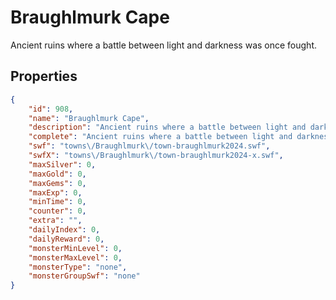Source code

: # Braughlmurk Cape

Ancient ruins where a battle between light and darkness was once fought.

## Properties

```json
{
    "id": 908,
    "name": "Braughlmurk Cape",
    "description": "Ancient ruins where a battle between light and darkness was once fought.",
    "complete": "Ancient ruins where a battle between light and darkness was once fought.",
    "swf": "towns\/Braughlmurk\/town-braughlmurk2024.swf",
    "swfX": "towns\/Braughlmurk\/town-braughlmurk2024-x.swf",
    "maxSilver": 0,
    "maxGold": 0,
    "maxGems": 0,
    "maxExp": 0,
    "minTime": 0,
    "counter": 0,
    "extra": "",
    "dailyIndex": 0,
    "dailyReward": 0,
    "monsterMinLevel": 0,
    "monsterMaxLevel": 0,
    "monsterType": "none",
    "monsterGroupSwf": "none"
}
```

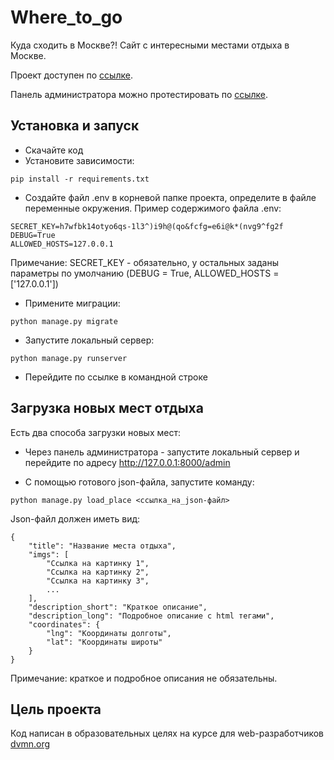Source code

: # Where_to_go
Куда сходить в Москве?! Сайт с интересными местами отдыха в Москве.

Проект доступен по [ссылке](https://shesterikov3.pythonanywhere.com/).

Панель администратора можно протестировать по [ссылке](https://shesterikov3.pythonanywhere.com/admin).
## Установка и запуск
* Скачайте код
* Установите зависимости:
```
pip install -r requirements.txt
```
* Создайте файл .env в корневой папке проекта, определите в файле переменные окружения. Пример содержимого файла .env:
```
SECRET_KEY=h7wfbk14otyo6qs-1l3^)i9h@(qo&fcfg=e6i@k*(nvg9^fg2f
DEBUG=True
ALLOWED_HOSTS=127.0.0.1
```
Примечание: SECRET_KEY - обязательно, у остальных заданы параметры по умолчанию (DEBUG = True, ALLOWED_HOSTS = ['127.0.0.1'])
* Примените миграции:
```
python manage.py migrate
```
* Запустите локальный сервер:
```
python manage.py runserver
```
* Перейдите по ссылке в командной строке
## Загрузка новых мест отдыха
Есть два способа загрузки новых мест:
* Через панель администратора - запустите локальный сервер и перейдите по адресу http://127.0.0.1:8000/admin

* С помощью готового json-файла, запустите команду:
```
python manage.py load_place <ссылка_на_json-файл>
```
Json-файл должен иметь вид:
```
{
    "title": "Название места отдыха",
    "imgs": [
        "Ссылка на картинку 1",
        "Ссылка на картинку 2",
        "Ссылка на картинку 3",
        ...
    ],
    "description_short": "Краткое описание",
    "description_long": "Подробное описание с html тегами",
    "coordinates": {
        "lng": "Координаты долготы",
        "lat": "Координаты широты"
    }
}
```
Примечание: краткое и подробное описания не обязательны.
## Цель проекта
Код написан в образовательных целях на курсе для web-разработчиков [dvmn.org](https://dvmn.org/)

##############################

What you will do
Scan the data for lines containing "проекта" and copy all of them.

Written answer
* Создайте файл .env в корневой папке проекта, определите в файле переменные окружения. Пример содержимого файла .env:
## Цель проекта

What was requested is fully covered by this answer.